How to avoid bumps on the road to grid computing

A UPS IT executive shares a truckload of lessons learned on his grid journey

UPS has always been driven by technology. It invests close to $1 billion per year in IT. Recently it added the New Data Center technology of grid computing to its infrastructure, says Brian Cucci, manager for UPS' Advanced Technology Group in Mahwah, N.J. Last October, Cucci's group completed a year-long project that moved a mission-critical COBOL billing application from the mainframe to a Linux grid running DataSynapse GridServer. Here Cucci shares the five biggest lessons he learned from that and other grid projects.

• Software licenses, not technical issues, could be what prevents an application from running on your grid.

"If you are going to target an application to run on a grid, you are virtualizing that application to run anywhere. But you may be locked contractually to run it only on, say, two dual-core boxes, and then you are not going to get the power of that grid," Cucci says. His team analyzed which types of licenses were grid friends and which were foes, he says. The most grid-friendly is enterprise licensing, which lets software run anywhere. Concurrent-user licenses - or any form of license based on how many times an application runs somewhere - also are friendly. Node-locking licensing - or any form of license that dictates the type of machine - are the worst. CPU-based licensing can work but isn't great because contractually limiting the software to a specified number of CPUs undermines the power of the grid. Getting vendors to modify their licenses to be more grid-friendly can be tough.

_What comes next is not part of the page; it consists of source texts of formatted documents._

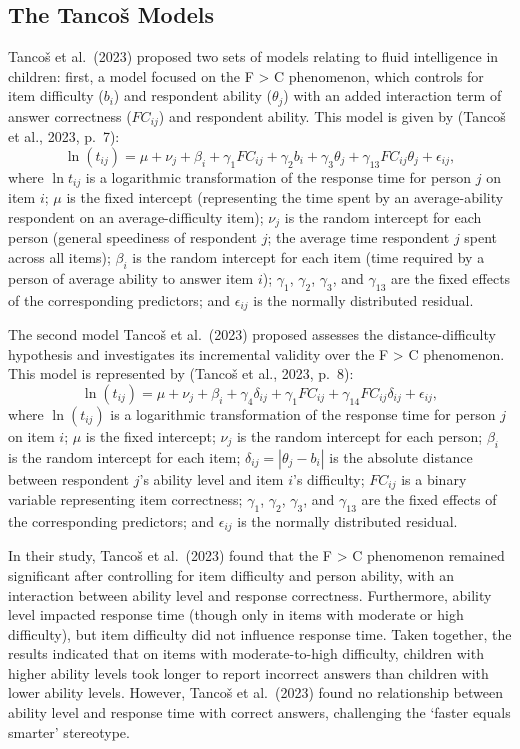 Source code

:\documentclass[
  number]{elsarticle}
\begin{document}
\subsection{The Tancoš Models}\label{the-tancoux161-models}

Tancoš et al.~(2023) proposed two sets of models relating to fluid
intelligence in children: first, a model focused on the F \textgreater{}
C phenomenon, which controls for item difficulty (\(b_i\)) and
respondent ability (\(\theta_j\)) with an added interaction term of
answer correctness (\(FC_{ij}\)) and respondent ability. This model is
given by (Tancoš et al., 2023, p.~7):
\[\ln{(t_{ij})}=\mu+\nu_j+\beta_i+\gamma_1 FC_{ij}+\gamma_2 b_i+\gamma_3 \theta_j+\gamma_{13} FC_{ij}\theta_j+\epsilon_{ij},\]
where \(\ln{t_{ij}}\) is a logarithmic transformation of the response
time for person \(j\) on item \(i\); \(\mu\) is the fixed intercept
(representing the time spent by an average-ability respondent on an
average-difficulty item); \(\nu_j\) is the random intercept for each
person (general speediness of respondent \(j\); the average time
respondent \(j\) spent across all items); \(\beta_i\) is the random
intercept for each item (time required by a person of average ability to
answer item \(i\)); \(\gamma_1\), \(\gamma_2\), \(\gamma_3\), and
\(\gamma_{13}\) are the fixed effects of the corresponding predictors;
and \(\epsilon_{ij}\) is the normally distributed residual.

The second model Tancoš et al.~(2023) proposed assesses the
distance-difficulty hypothesis and investigates its incremental validity
over the F \textgreater{} C phenomenon. This model is represented by
(Tancoš et al., 2023, p.~8):
\[\ln{(t_{ij})}=\mu+\nu_j+\beta_i+\gamma_4 \delta_{ij}+\gamma_1 FC_{ij}+\gamma_{14} FC_{ij} \delta_{ij}+\epsilon_{ij},\]
where \(\ln{(t_{ij})}\) is a logarithmic transformation of the response
time for person \(j\) on item \(i\); \(\mu\) is the fixed intercept;
\(\nu_j\) is the random intercept for each person; \(\beta_i\) is the
random intercept for each item; \(\delta_{ij}=|\theta_j-b_i|\) is the
absolute distance between respondent \(j\)'s ability level and item
\(i\)'s difficulty; \(FC_{ij}\) is a binary variable representing item
correctness; \(\gamma_1\), \(\gamma_2\), \(\gamma_3\), and
\(\gamma_{13}\) are the fixed effects of the corresponding predictors;
and \(\epsilon_{ij}\) is the normally distributed residual.

In their study, Tancoš et al.~(2023) found that the F \textgreater{} C
phenomenon remained significant after controlling for item difficulty
and person ability, with an interaction between ability level and
response correctness. Furthermore, ability level impacted response time
(though only in items with moderate or high difficulty), but item
difficulty did not influence response time. Taken together, the results
indicated that on items with moderate-to-high difficulty, children with
higher ability levels took longer to report incorrect answers than
children with lower ability levels. However, Tancoš et al.~(2023) found
no relationship between ability level and response time with correct
answers, challenging the `faster equals smarter' stereotype.
\end{document}
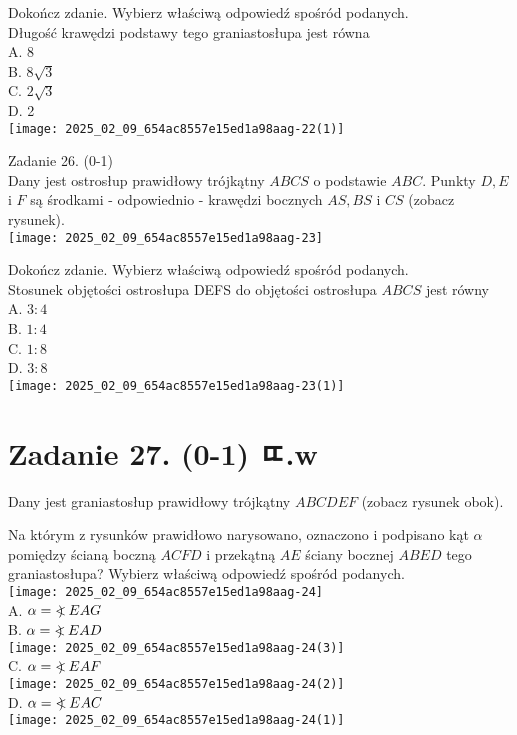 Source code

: \documentclass[10pt]{article}
\newcommand\Varangle{\mathop{{<\!\!\!\!\!\text{\small)}}\:}\nolimits}
\begin{document}
Dokończ zdanie. Wybierz właściwą odpowiedź spośród podanych.\\
Długość krawędzi podstawy tego graniastosłupa jest równa\\
A. 8\\
B. \(8 \sqrt{3}\)\\
C. \(2 \sqrt{3}\)\\
D. 2\\
\texttt{[image: 2025\_02\_09\_654ac8557e15ed1a98aag-22(1)]}

Zadanie 26. (0-1)\\
Dany jest ostrosłup prawidłowy trójkątny \(A B C S\) o podstawie \(A B C\). Punkty \(D, E\) i \(F\) są środkami - odpowiednio - krawędzi bocznych \(A S, B S\) i \(C S\) (zobacz rysunek).\\
\texttt{[image: 2025\_02\_09\_654ac8557e15ed1a98aag-23]}

Dokończ zdanie. Wybierz właściwą odpowiedź spośród podanych.\\
Stosunek objętości ostrosłupa DEFS do objętości ostrosłupa \(A B C S\) jest równy\\
A. \(3: 4\)\\
B. \(1: 4\)\\
C. \(1: 8\)\\
D. \(3: 8\)\\
\texttt{[image: 2025\_02\_09\_654ac8557e15ed1a98aag-23(1)]}

\section*{Zadanie 27. (0-1) ㄸ.w}
Dany jest graniastosłup prawidłowy trójkątny \(A B C D E F\) (zobacz rysunek obok).

Na którym z rysunków prawidłowo narysowano, oznaczono i podpisano kąt \(\alpha\) pomiędzy ścianą boczną \(A C F D\) i przekątną \(A E\) ściany bocznej \(A B E D\) tego graniastosłupa? Wybierz właściwą odpowiedź spośród podanych.\\
\texttt{[image: 2025\_02\_09\_654ac8557e15ed1a98aag-24]}\\
A. \(\alpha=\Varangle E A G\)\\
B. \(\alpha=\Varangle E A D\)\\
\texttt{[image: 2025\_02\_09\_654ac8557e15ed1a98aag-24(3)]}\\
C. \(\alpha=\Varangle E A F\)\\
\texttt{[image: 2025\_02\_09\_654ac8557e15ed1a98aag-24(2)]}\\
D. \(\alpha=\Varangle E A C\)\\
\texttt{[image: 2025\_02\_09\_654ac8557e15ed1a98aag-24(1)]}
\end{document}
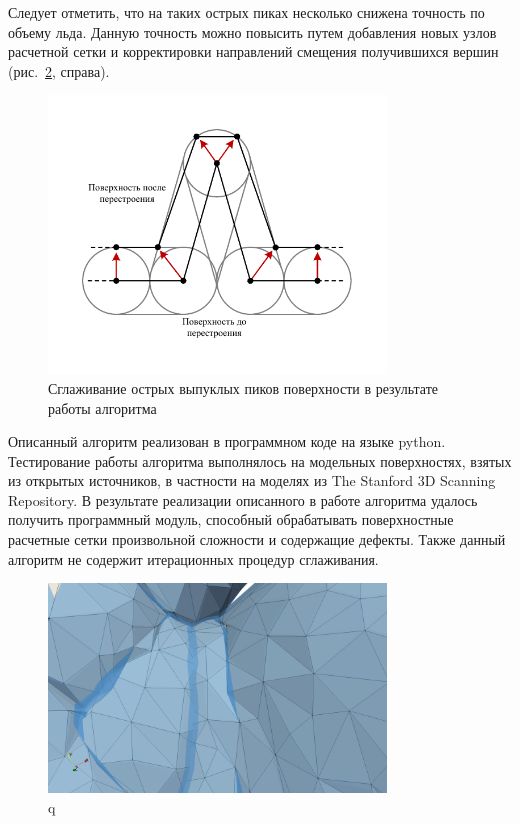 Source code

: Следует отметить, что на таких острых пиках несколько снижена точность по объему льда.
Данную точность можно повысить путем добавления новых узлов расчетной сетки и корректировки направлений смещения получившихся вершин (рис.~\ref{fig:text_1_remesh_common_envelope_6}, справа).

\begin{figure}[ht]
	\centering
		\includegraphics[width=0.80\textwidth]{./pics/text_1_remesh_common_envelope/peak2.pdf}
	\caption{Сглаживание острых выпуклых пиков поверхности в результате работы алгоритма}
	\label{fig:text_1_remesh_common_envelope_6}
\end{figure}

Описанный алгоритм реализован в программном коде на языке python.
Тестирование работы алгоритма выполнялось на модельных поверхностях, взятых из открытых источников, в частности на моделях из The Stanford 3D Scanning Repository.
В результате реализации описанного в работе алгоритма удалось получить программный модуль, способный обрабатывать поверхностные расчетные сетки произвольной сложности и содержащие дефекты.
Также данный алгоритм не содержит итерационных процедур сглаживания.

\begin{figure}[ht]
	\centering
	\includegraphics[width=0.80\textwidth]{./pics/text_1_remesh_common_envelope/pic_envelope_cave.png}
	\caption{q}
	\label{fig:text_1_remesh_common_envelope_6}
\end{figure}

Vendors are often fearful that multiprocessing computers will eat their revenues - and rightly so: Grids and multicore machines often let enterprises do more with less software.


Read a related story on the first application UPS ported to its grid.


• Expect capacity planning to be more guesswork and gut instinct than established engineering.

Because UPS chose Linux, an affordable operating system already well known internally, there were few surprises for the team in building the grid itself, Cucci says. But the team found little guidance in how to estimate workloads so it could determine how big a grid to build. Even the most intense workloads ran lightning-fast on the grid. A process that took 270 minutes to complete on the mainframe could be completed in less than 40 minutes on a two-server, eight-CPU grid, he says. Adding servers did not always translate into proportionately faster performance, however. For instance, tests showed that a two-server, eight-CPU grid connected to a storage-area network reduced application-processing time by 42% compared with a grid that had a single server and four CPUs. Adding a third server made the grid only marginally faster, however, reducing application-processing time by 53%. A four-server, 16-CPU grid reduced processing time by 56% compared with the single-server grid but ran only 3% faster than the three-server grid. As it experimented with capacity, UPS tended to overestimate the number of boxes needed, Cucci says. But there was an upside: Because the grid was inexpensive to buy and operate, there was no large financial penalty for overbuilding it.

• Don't expect help with utilization planning.

To maximize their investment, IT executives are going to want to run as many applications on the grid as it can handle. Cucci says his team's goal is 100% utilization, but mature workload-management tools are not available yet to help plan for such usage."Chargeback tools exist in DataSynapse, but are only good once you build and deploy," he says. Discovering how many applications, as well as which application combinations, the grid can handle will be a matter of trial and error, so be sure your planning phase includes extra time for this, he says. Grid newbies also must remember to factor business-continuity capacity into the mix. For its business continuity needs, UPS built two grids - one for each of its primary data centers - to run specific applications and to handle failover.

• Understand that small technical differences between the grid and mainframe can cause the biggest trouble.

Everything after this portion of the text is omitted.